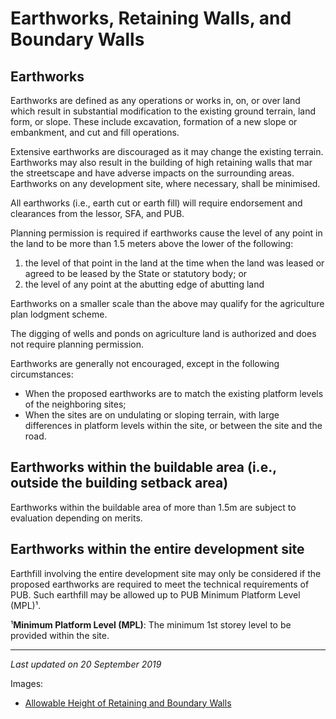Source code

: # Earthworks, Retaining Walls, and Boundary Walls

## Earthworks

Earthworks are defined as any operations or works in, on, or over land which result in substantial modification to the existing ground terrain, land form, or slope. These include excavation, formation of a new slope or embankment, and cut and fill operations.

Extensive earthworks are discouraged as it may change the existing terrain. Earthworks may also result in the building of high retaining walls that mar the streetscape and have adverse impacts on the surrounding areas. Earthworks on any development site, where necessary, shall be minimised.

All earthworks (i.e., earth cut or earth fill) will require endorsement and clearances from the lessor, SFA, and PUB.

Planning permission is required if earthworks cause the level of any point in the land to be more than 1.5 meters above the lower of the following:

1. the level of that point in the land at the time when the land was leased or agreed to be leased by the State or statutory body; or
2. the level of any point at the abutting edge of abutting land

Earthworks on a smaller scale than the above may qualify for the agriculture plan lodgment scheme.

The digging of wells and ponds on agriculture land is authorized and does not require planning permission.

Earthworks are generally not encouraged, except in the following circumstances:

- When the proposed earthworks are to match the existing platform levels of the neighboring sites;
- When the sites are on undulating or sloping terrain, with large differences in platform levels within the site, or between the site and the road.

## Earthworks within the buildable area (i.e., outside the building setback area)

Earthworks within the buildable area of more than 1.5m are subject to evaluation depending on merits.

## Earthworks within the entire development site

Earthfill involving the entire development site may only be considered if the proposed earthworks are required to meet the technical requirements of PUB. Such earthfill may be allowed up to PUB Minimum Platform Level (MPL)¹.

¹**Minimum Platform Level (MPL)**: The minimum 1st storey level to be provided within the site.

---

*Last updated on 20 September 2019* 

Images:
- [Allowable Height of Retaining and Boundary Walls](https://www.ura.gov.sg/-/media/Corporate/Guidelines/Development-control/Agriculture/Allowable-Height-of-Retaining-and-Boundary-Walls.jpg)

▸ **WORK ORDER**
I would like the material above returned exactly as it stands, without its pictures.

▸ **SOLUTION TO THE EXERCISE**
Source code

: # Earthworks, Retaining Walls, and Boundary Walls

## Earthworks

Earthworks are defined as any operations or works in, on, or over land which result in substantial modification to the existing ground terrain, land form, or slope. These include excavation, formation of a new slope or embankment, and cut and fill operations.

Extensive earthworks are discouraged as it may change the existing terrain. Earthworks may also result in the building of high retaining walls that mar the streetscape and have adverse impacts on the surrounding areas. Earthworks on any development site, where necessary, shall be minimised.

All earthworks (i.e., earth cut or earth fill) will require endorsement and clearances from the lessor, SFA, and PUB.

Planning permission is required if earthworks cause the level of any point in the land to be more than 1.5 meters above the lower of the following:

1. the level of that point in the land at the time when the land was leased or agreed to be leased by the State or statutory body; or
2. the level of any point at the abutting edge of abutting land

Earthworks on a smaller scale than the above may qualify for the agriculture plan lodgment scheme.

The digging of wells and ponds on agriculture land is authorized and does not require planning permission.

Earthworks are generally not encouraged, except in the following circumstances:

- When the proposed earthworks are to match the existing platform levels of the neighboring sites;
- When the sites are on undulating or sloping terrain, with large differences in platform levels within the site, or between the site and the road.

## Earthworks within the buildable area (i.e., outside the building setback area)

Earthworks within the buildable area of more than 1.5m are subject to evaluation depending on merits.

## Earthworks within the entire development site

Earthfill involving the entire development site may only be considered if the proposed earthworks are required to meet the technical requirements of PUB. Such earthfill may be allowed up to PUB Minimum Platform Level (MPL)¹.

¹**Minimum Platform Level (MPL)**: The minimum 1st storey level to be provided within the site.

---

*Last updated on 20 September 2019* 

Images:
- [Allowable Height of Retaining and Boundary Walls](https://www.ura.gov.sg/-/media/Corporate/Guidelines/Development-control/Agriculture/Allowable-Height-of-Retaining-and-Boundary-Walls.jpg)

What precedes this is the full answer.